• _Work instructions_: Across the listing below, count the lines with "physical" in them. Write nothing but the number.

"""

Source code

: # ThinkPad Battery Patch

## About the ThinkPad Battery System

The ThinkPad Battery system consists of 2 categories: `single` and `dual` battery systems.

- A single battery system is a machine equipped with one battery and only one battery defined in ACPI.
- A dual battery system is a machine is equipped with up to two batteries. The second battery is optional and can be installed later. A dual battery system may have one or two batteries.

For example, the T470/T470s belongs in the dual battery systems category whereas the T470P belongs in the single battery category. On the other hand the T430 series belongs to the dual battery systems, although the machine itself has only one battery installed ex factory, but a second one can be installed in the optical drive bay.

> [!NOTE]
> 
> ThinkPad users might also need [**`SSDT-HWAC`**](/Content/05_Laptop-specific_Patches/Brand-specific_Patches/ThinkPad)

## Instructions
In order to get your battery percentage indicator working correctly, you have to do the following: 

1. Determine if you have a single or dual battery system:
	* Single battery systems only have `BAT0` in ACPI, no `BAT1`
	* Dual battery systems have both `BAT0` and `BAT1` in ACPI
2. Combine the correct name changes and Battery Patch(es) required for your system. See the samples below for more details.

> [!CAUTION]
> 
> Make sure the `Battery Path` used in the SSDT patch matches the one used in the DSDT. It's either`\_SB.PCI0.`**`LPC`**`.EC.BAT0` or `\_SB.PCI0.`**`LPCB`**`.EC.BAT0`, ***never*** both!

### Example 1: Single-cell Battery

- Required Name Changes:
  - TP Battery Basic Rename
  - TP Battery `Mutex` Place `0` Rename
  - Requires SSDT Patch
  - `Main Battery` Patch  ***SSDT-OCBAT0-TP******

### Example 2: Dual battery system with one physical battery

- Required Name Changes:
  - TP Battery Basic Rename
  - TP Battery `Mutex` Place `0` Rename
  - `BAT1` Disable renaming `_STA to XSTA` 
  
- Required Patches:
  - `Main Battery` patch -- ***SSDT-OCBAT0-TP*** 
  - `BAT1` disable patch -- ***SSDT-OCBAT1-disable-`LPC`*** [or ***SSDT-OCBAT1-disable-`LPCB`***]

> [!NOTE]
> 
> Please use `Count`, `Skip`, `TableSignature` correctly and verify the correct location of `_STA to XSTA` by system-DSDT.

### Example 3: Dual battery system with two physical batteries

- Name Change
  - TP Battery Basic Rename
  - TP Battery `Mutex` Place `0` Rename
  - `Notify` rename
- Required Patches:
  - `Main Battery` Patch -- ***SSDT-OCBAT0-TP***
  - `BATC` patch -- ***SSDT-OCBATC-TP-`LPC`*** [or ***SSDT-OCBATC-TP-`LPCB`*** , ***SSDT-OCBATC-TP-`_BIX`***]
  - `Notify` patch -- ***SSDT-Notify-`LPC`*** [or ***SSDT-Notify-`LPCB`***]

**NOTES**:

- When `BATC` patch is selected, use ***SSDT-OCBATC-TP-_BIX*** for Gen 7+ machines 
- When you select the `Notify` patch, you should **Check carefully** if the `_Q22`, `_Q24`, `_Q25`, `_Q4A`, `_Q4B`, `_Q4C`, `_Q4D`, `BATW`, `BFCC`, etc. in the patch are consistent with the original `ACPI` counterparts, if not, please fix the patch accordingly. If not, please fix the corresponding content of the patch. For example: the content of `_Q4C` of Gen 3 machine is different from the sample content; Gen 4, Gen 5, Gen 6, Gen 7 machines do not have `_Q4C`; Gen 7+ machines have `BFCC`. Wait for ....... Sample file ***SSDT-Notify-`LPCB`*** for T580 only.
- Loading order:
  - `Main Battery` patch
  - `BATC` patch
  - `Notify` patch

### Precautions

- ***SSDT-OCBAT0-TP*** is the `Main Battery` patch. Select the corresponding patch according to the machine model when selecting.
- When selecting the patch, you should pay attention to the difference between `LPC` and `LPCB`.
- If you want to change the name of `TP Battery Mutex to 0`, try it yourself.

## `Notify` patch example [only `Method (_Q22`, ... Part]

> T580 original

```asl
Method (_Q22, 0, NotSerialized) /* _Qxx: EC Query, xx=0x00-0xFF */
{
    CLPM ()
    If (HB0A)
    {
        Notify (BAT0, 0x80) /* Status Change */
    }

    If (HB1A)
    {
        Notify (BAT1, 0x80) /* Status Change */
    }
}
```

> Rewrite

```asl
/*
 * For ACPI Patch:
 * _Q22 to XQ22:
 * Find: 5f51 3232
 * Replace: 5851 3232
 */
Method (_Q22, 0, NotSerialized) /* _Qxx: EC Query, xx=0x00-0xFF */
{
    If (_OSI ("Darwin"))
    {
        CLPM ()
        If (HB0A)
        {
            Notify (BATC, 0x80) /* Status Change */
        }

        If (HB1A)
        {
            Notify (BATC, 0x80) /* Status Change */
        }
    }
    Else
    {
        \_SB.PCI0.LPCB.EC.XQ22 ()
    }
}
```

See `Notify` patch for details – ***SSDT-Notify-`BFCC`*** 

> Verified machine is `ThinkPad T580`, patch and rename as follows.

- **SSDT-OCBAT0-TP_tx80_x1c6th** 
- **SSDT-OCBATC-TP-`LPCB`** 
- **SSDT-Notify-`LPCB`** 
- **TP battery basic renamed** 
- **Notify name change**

"""

• _Result_: 2